Anne Hocking is another of the many second tier mystery writers who, when she put her mind to it, could concoct a murder tale populated with fascinating characters and perplexing events without a shred of fanciful gadgets, quirky antics from an eccentric detective or any other froth that tends to make a lot of people turn away from detective novels of the early 20th century. Poison is A Bitter Brew is one smart, calculating and thoroughly engrossing story.
All this came as a surprise to me because the plot sounded very run-of-the-mill. At the heart of the story you have your basic "Who killed the heirs?" tale and one in which money seems to be the underlying motive for a series of poisoning deaths. But which death is an accident and which is murder? And could one of them actually be a suicide? This is all left up to Chief Inspector William Austen to discover as he infiltrates the repressed household of Augusta Milverton and her odd group of relatives. There is a restrictive legacy attached to the Milverton estate and Augusta is forced to deal with its misogynistic instructions from her long dead, woman-hating father. The Milverton money can only be passed down through the male lineage as outlined in her father's will and Augusta, one of these familiar "spinster for life" women we encounter in detective fiction, is not happy with the group of nephews who are her immediate relatives nor how they line up in their chronology. Charles Temple, the youngest, least responsible yet the most appealing of the nephews is her favorite. She would like him to be the primary legatee but cannot change her will thanks to the legal entanglements created by her father. She is stuck with the philandering dullard George Hayle, the oldest and first in line to her fortune followed by the asexual and aloof Osbert Garstin. Neither earn much respect or affection from Augusta.
It's all very familiar, isn't it? Hundreds of detective novels have been written revolving around this timeworn plot. But Hocking makes the story immensely readable. The characters are so well drawn from the usual garrulous and devoted servant Tamsin, who knows all and intuits more, to the central character of imperious Augusta Milverton. Even Austen has some traits that raise him out of the middle ground of second rate detectives. Hocking who comes from a literary family also has fun with literary allusions. The characters quote from poetry and literature, there are references to detective fiction with Poirot and Lord Peter Wimsey name-dropped at two key points. One notable highlight: Austen lectures his cohort Sergeant Pendarvis on the merits of reading detective fiction. He says the books remind him of what many policemen tend to forget is key to crime solving -- "the insistence on the importance of the human factor." Hocking believes this wholeheartedly as well. As the story progresses in Poison Is a Bitter Brew Hocking increasingly focusses on the complexity of the "murderer personality" as she has Austen call it. He comes to the astonishing conclusion based on evidence and circumstance that there are most likely two killers in the house, both of whom share a similar psychological make-up. Family devotion takes on a far serious note and characters flittering about in the shadows will advance to center stage in an eyebrow raising denouement that mixes justice with sorrow.

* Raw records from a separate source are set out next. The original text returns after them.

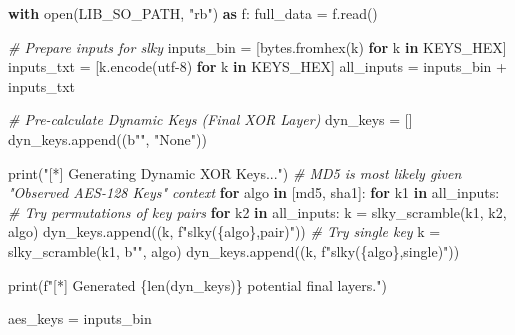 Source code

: \documentclass[
]{article}
\newenvironment{Shaded}{}{}
\newcommand{\BuiltInTok}[1]{\textcolor[rgb]{0.00,0.50,0.00}{#1}}
\newcommand{\CommentTok}[1]{\textcolor[rgb]{0.38,0.63,0.69}{\textit{#1}}}
\newcommand{\ControlFlowTok}[1]{\textcolor[rgb]{0.00,0.44,0.13}{\textbf{#1}}}
\newcommand{\ImportTok}[1]{\textcolor[rgb]{0.00,0.50,0.00}{\textbf{#1}}}
\newcommand{\KeywordTok}[1]{\textcolor[rgb]{0.00,0.44,0.13}{\textbf{#1}}}
\newcommand{\NormalTok}[1]{#1}
\newcommand{\OperatorTok}[1]{\textcolor[rgb]{0.40,0.40,0.40}{#1}}
\newcommand{\SpecialCharTok}[1]{\textcolor[rgb]{0.25,0.44,0.63}{#1}}
\newcommand{\SpecialStringTok}[1]{\textcolor[rgb]{0.73,0.40,0.53}{#1}}
\newcommand{\StringTok}[1]{\textcolor[rgb]{0.25,0.44,0.63}{#1}}
\begin{document}
\begin{Shaded}
\begin{Highlighting}[]
    \ControlFlowTok{with} \BuiltInTok{open}\NormalTok{(LIB\_SO\_PATH, }\StringTok{"rb"}\NormalTok{) }\ImportTok{as}\NormalTok{ f:}
\NormalTok{        full\_data }\OperatorTok{=}\NormalTok{ f.read()}

    \CommentTok{\# Prepare inputs for slky}
\NormalTok{    inputs\_bin }\OperatorTok{=}\NormalTok{ [}\BuiltInTok{bytes}\NormalTok{.fromhex(k) }\ControlFlowTok{for}\NormalTok{ k }\KeywordTok{in}\NormalTok{ KEYS\_HEX]}
\NormalTok{    inputs\_txt }\OperatorTok{=}\NormalTok{ [k.encode(}\StringTok{\textquotesingle{}utf{-}8\textquotesingle{}}\NormalTok{) }\ControlFlowTok{for}\NormalTok{ k }\KeywordTok{in}\NormalTok{ KEYS\_HEX]}
\NormalTok{    all\_inputs }\OperatorTok{=}\NormalTok{ inputs\_bin }\OperatorTok{+}\NormalTok{ inputs\_txt}
    
    \CommentTok{\# Pre{-}calculate Dynamic Keys (Final XOR Layer)}
\NormalTok{    dyn\_keys }\OperatorTok{=}\NormalTok{ []}
\NormalTok{    dyn\_keys.append((}\StringTok{b""}\NormalTok{, }\StringTok{"None"}\NormalTok{))}
    
    \BuiltInTok{print}\NormalTok{(}\StringTok{"[*] Generating Dynamic XOR Keys..."}\NormalTok{)}
    \CommentTok{\# MD5 is most likely given "Observed AES{-}128 Keys" context}
    \ControlFlowTok{for}\NormalTok{ algo }\KeywordTok{in}\NormalTok{ [}\StringTok{\textquotesingle{}md5\textquotesingle{}}\NormalTok{, }\StringTok{\textquotesingle{}sha1\textquotesingle{}}\NormalTok{]:}
        \ControlFlowTok{for}\NormalTok{ k1 }\KeywordTok{in}\NormalTok{ all\_inputs:}
             \CommentTok{\# Try permutations of key pairs}
            \ControlFlowTok{for}\NormalTok{ k2 }\KeywordTok{in}\NormalTok{ all\_inputs:}
\NormalTok{                k }\OperatorTok{=}\NormalTok{ slky\_scramble(k1, k2, algo)}
\NormalTok{                dyn\_keys.append((k, }\SpecialStringTok{f"slky(}\SpecialCharTok{\{}\NormalTok{algo}\SpecialCharTok{\}}\SpecialStringTok{,pair)"}\NormalTok{))}
            \CommentTok{\# Try single key}
\NormalTok{            k }\OperatorTok{=}\NormalTok{ slky\_scramble(k1, }\StringTok{b""}\NormalTok{, algo)}
\NormalTok{            dyn\_keys.append((k, }\SpecialStringTok{f"slky(}\SpecialCharTok{\{}\NormalTok{algo}\SpecialCharTok{\}}\SpecialStringTok{,single)"}\NormalTok{))}
            
    \BuiltInTok{print}\NormalTok{(}\SpecialStringTok{f"[*] Generated }\SpecialCharTok{\{}\BuiltInTok{len}\NormalTok{(dyn\_keys)}\SpecialCharTok{\}}\SpecialStringTok{ potential final layers."}\NormalTok{)}

\NormalTok{    aes\_keys }\OperatorTok{=}\NormalTok{ inputs\_bin}
    

\end{Highlighting}
\end{Shaded}
\end{document}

Anne Hocking's books were mostly published in the UK with a only a few titles receiving US editions. Of all her books Poison is A Bitter Brew seems to be the most easily found. It's the first book I've read of hers and according to her bibliography the third of her detective novels featuring Inspector Austen. Though on the surface it may appear to be a tale all too often told in Hocking's capable hands this story of money and love, greed and desire, is carried off with panache and grace.
I've knocked another title off my Golden Age Vintage Mystery Reading Challenge Bingo card. This one fits space O5 - "Method of murder in the title". Trying to get this card filled by October 15. Think I can do it?